The debt comprises trade receivables linked to oil and gas supplies including accrued late payment interest and financing extended to Venezuela’s state‑owned oil company PDVSA for joint ventures such as Petroquiriquire. Of the total, about 3.603 billion euros consists of commercial receivables, while 947 million euros reflects financing and investment in Venezuelan energy projects. Repsol has built up provisions of roughly 3.59 billion euros over the years to account for credit risk, reflecting the uncertainty surrounding repayment.
Despite the large sum owed, Repsol’s net equity exposure in Venezuela was relatively modest at 276 million euros at the end of 2025, down from higher levels in previous years as the company has adjusted its financial stance and risk profile, its filings show. The reduced exposure reflects accounting provisions and impairments recognised as Venezuela’s economic and operational environment remained difficult.

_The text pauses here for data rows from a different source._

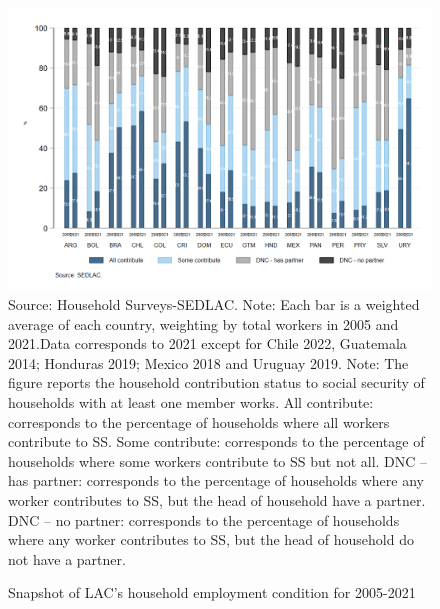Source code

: \documentclass[english]{article}
\begin{document}
\begin{landscape}
\begin{figure}[!htb]
    \centering
    \caption{Snapshot of LAC’s household employment condition for 2005-2021}     
    \includegraphics[scale=.45]{latex/figures/Household/snapshot_household_2005-2021.png}
    \label{fig:Household20052021}
    \justifying
    \footnotesize{Source: Household Surveys-SEDLAC.}
    \footnotesize{Note: Each bar is a weighted average of each country, weighting by total workers in 2005 and 2021.Data corresponds to 2021 except for Chile 2022, Guatemala 2014; Honduras 2019; Mexico 2018 and Uruguay 2019.}
    \footnotesize{Note: The figure reports the household contribution status to social security of households with at least one member works.   All contribute: corresponds to the percentage of households where all workers contribute to SS. Some contribute: corresponds to the percentage of households where some workers contribute to SS but not all. DNC – has partner: corresponds to the percentage of households where any worker contributes to SS, but the head of household have a partner. DNC – no partner: corresponds to the percentage of households where any worker contributes to SS, but the head of household do not have a partner.}
\end{figure}
\end{landscape}
\end{document}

The sizable receivable comes amid broader shifts in Venezuela’s energy sector and U.S. policy. In February 2026, the United States eased sanctions on Venezuelan oil and gas operations, issuing licences that allow major international oil producers, including Repsol, to resume and expand operations and negotiate new contracts with PDVSA a move seen as part of efforts to kick‑start investment and production in the country’s struggling oil industry.
Repsol’s disclosure coincides with the company’s broader financial performance. It swung to a profit in the fourth quarter of 2025 and announced increased payouts to shareholders through dividends and share buybacks, while setting higher oil production targets for 2026 as part of a strategy emphasizing returns and growth.
The Venezuelan debt situation underscores the ongoing risks facing international energy firms operating in countries with economic instability and historical defaults. Although Venezuela projects oil revenues of several billion dollars in the coming months, driven by renewed sales and reforms, the path to repayment and production growth remains uncertain.
Repsol’s receivable from Venezuela adds to a broader backdrop of sovereign debt challenges for the South American nation, which also faces creditor pressure to restructure obligations when formally authorised by relevant authorities.